- Excerpted records

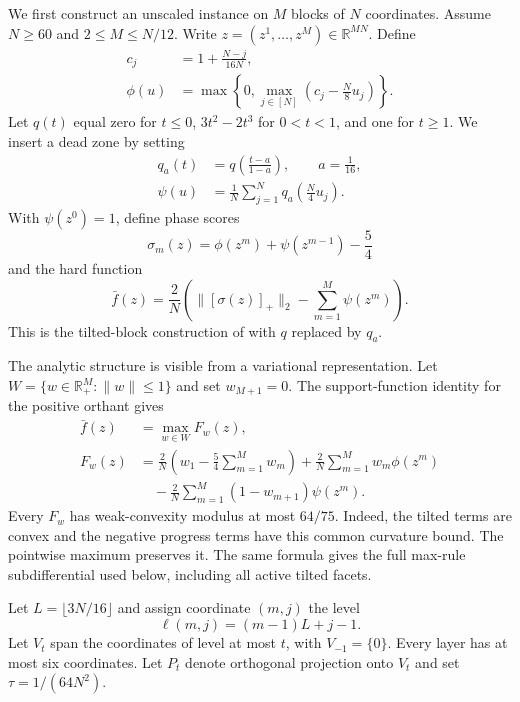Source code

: \documentclass[twoside]{article}
\newcommand{\R}{\mathbb R}
\begin{document}
We first construct an unscaled instance on $M$ blocks of $N$ coordinates. Assume $N\geq60$ and $2\leq M\leq N/12$. Write $z=(z^1,\ldots,z^M)\in\R^{MN}$. Define
\begin{align*}
 c_j&=1+\frac{N-j}{16N},\\
 \phi(u)&=\max\left\{0,\max_{j\in[N]}
 \left(c_j-\frac N8u_j\right)\right\}.
\end{align*}
Let $q(t)$ equal zero for $t\leq0$, $3t^2-2t^3$ for $0<t<1$, and one for $t\geq1$. We insert a dead zone by setting
\begin{align*}
 q_a(t)&=q\left(\frac{t-a}{1-a}\right),\qquad a=\frac1{16},\\
 \psi(u)&=\frac1N\sum_{j=1}^N q_a\left(\frac N4u_j\right).
\end{align*}
With $\psi(z^0)=1$, define phase scores \[ \sigma_m(z)=\phi(z^m)+\psi(z^{m-1})-\frac54 \] and the hard function
\begin{equation}
 \bar f(z)=\frac2N\left(\|[\sigma(z)]_+\|_2
 -\sum_{m=1}^M\psi(z^m)\right).
 \label{eq:base}
\end{equation}
This is the tilted-block construction of \citet{li2026deterministic} with $q$ replaced by $q_a$.

The analytic structure is visible from a variational representation. Let $W=\{w\in\R_+^M:\|w\|\leq1\}$ and set $w_{M+1}=0$. The support-function identity for the positive orthant gives
\begin{align}
 \bar f(z)&=\max_{w\in W}F_w(z),\nonumber\\
 F_w(z)&=\frac2N\left(w_1-\frac54\sum_{m=1}^Mw_m\right)
 +\frac2N\sum_{m=1}^Mw_m\phi(z^m)\nonumber\\
 &\quad-\frac2N\sum_{m=1}^M(1-w_{m+1})\psi(z^m).
 \label{eq:variational}
\end{align}
Every $F_w$ has weak-convexity modulus at most $64/75$. Indeed, the tilted terms are convex and the negative progress terms have this common curvature bound. The pointwise maximum preserves it. The same formula gives the full max-rule subdifferential used below, including all active tilted facets.

Let $L=\lfloor3N/16\rfloor$ and assign coordinate $(m,j)$ the level \[ \ell(m,j)=(m-1)L+j-1. \] Let $V_t$ span the coordinates of level at most $t$, with $V_{-1}=\{0\}$. Every layer has at most six coordinates. Let $P_t$ denote orthogonal projection onto $V_t$ and set $\tau=1/(64N^2)$.
\end{document}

- Activity
Leaving the pictures behind, return every line above exactly.

- Reply to the task
Source code

: \documentclass[twoside]{article}
\newcommand{\R}{\mathbb R}
\begin{document}
We first construct an unscaled instance on $M$ blocks of $N$ coordinates. Assume $N\geq60$ and $2\leq M\leq N/12$. Write $z=(z^1,\ldots,z^M)\in\R^{MN}$. Define
\begin{align*}
 c_j&=1+\frac{N-j}{16N},\\
 \phi(u)&=\max\left\{0,\max_{j\in[N]}
 \left(c_j-\frac N8u_j\right)\right\}.
\end{align*}
Let $q(t)$ equal zero for $t\leq0$, $3t^2-2t^3$ for $0<t<1$, and one for $t\geq1$. We insert a dead zone by setting
\begin{align*}
 q_a(t)&=q\left(\frac{t-a}{1-a}\right),\qquad a=\frac1{16},\\
 \psi(u)&=\frac1N\sum_{j=1}^N q_a\left(\frac N4u_j\right).
\end{align*}
With $\psi(z^0)=1$, define phase scores \[ \sigma_m(z)=\phi(z^m)+\psi(z^{m-1})-\frac54 \] and the hard function
\begin{equation}
 \bar f(z)=\frac2N\left(\|[\sigma(z)]_+\|_2
 -\sum_{m=1}^M\psi(z^m)\right).
 \label{eq:base}
\end{equation}
This is the tilted-block construction of \citet{li2026deterministic} with $q$ replaced by $q_a$.

The analytic structure is visible from a variational representation. Let $W=\{w\in\R_+^M:\|w\|\leq1\}$ and set $w_{M+1}=0$. The support-function identity for the positive orthant gives
\begin{align}
 \bar f(z)&=\max_{w\in W}F_w(z),\nonumber\\
 F_w(z)&=\frac2N\left(w_1-\frac54\sum_{m=1}^Mw_m\right)
 +\frac2N\sum_{m=1}^Mw_m\phi(z^m)\nonumber\\
 &\quad-\frac2N\sum_{m=1}^M(1-w_{m+1})\psi(z^m).
 \label{eq:variational}
\end{align}
Every $F_w$ has weak-convexity modulus at most $64/75$. Indeed, the tilted terms are convex and the negative progress terms have this common curvature bound. The pointwise maximum preserves it. The same formula gives the full max-rule subdifferential used below, including all active tilted facets.

Let $L=\lfloor3N/16\rfloor$ and assign coordinate $(m,j)$ the level \[ \ell(m,j)=(m-1)L+j-1. \] Let $V_t$ span the coordinates of level at most $t$, with $V_{-1}=\{0\}$. Every layer has at most six coordinates. Let $P_t$ denote orthogonal projection onto $V_t$ and set $\tau=1/(64N^2)$.
\end{document}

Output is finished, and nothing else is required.